§ **ASSIGNMENT**
Write the line that contains "In the event" and each one after it, word for word, ending with the final line of the data.

(Saved entries)
__________________________________________________
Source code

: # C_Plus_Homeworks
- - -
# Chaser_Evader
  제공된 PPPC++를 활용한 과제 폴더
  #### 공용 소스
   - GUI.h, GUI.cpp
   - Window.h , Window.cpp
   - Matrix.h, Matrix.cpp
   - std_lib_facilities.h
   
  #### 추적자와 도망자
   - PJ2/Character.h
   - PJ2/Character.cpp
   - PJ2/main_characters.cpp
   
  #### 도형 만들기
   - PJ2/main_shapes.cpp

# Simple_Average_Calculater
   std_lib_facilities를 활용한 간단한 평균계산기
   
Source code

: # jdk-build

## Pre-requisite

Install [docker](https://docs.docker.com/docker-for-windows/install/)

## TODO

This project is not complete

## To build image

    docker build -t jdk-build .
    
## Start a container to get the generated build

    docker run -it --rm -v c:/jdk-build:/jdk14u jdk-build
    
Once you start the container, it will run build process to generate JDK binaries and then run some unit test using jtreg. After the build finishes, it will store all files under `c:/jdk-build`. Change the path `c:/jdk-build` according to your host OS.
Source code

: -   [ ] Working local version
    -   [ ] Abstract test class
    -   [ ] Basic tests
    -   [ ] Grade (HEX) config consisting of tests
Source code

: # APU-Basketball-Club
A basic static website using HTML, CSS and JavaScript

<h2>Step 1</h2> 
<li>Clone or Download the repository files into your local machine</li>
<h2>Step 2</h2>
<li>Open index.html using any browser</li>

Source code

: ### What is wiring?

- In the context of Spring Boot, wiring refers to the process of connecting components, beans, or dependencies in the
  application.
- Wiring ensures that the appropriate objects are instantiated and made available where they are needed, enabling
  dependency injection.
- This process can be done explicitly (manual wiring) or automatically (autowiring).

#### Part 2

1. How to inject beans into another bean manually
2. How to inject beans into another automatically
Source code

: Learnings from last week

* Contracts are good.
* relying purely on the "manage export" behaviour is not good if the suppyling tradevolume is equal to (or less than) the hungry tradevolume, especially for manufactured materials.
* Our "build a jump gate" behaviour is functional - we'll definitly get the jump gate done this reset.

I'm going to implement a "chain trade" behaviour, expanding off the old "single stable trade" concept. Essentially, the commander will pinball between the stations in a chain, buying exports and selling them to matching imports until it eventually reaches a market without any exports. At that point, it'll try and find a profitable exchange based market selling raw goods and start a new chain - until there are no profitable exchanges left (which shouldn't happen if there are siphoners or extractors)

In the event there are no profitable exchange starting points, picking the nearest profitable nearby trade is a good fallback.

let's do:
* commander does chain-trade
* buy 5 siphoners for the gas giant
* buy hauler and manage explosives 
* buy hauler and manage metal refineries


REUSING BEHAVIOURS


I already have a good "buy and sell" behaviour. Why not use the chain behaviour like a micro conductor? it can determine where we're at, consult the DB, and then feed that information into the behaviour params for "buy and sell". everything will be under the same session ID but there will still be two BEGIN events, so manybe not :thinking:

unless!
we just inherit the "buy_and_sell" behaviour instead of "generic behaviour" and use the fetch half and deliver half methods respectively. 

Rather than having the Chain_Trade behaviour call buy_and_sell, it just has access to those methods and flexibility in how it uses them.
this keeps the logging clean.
__________________________________________________
§ **WRITTEN RESPONSE**
In the event there are no profitable exchange starting points, picking the nearest profitable nearby trade is a good fallback.

let's do:
* commander does chain-trade
* buy 5 siphoners for the gas giant
* buy hauler and manage explosives 
* buy hauler and manage metal refineries


REUSING BEHAVIOURS


I already have a good "buy and sell" behaviour. Why not use the chain behaviour like a micro conductor? it can determine where we're at, consult the DB, and then feed that information into the behaviour params for "buy and sell". everything will be under the same session ID but there will still be two BEGIN events, so manybe not :thinking:

unless!
we just inherit the "buy_and_sell" behaviour instead of "generic behaviour" and use the fetch half and deliver half methods respectively. 

Rather than having the Chain_Trade behaviour call buy_and_sell, it just has access to those methods and flexibility in how it uses them.
this keeps the logging clean.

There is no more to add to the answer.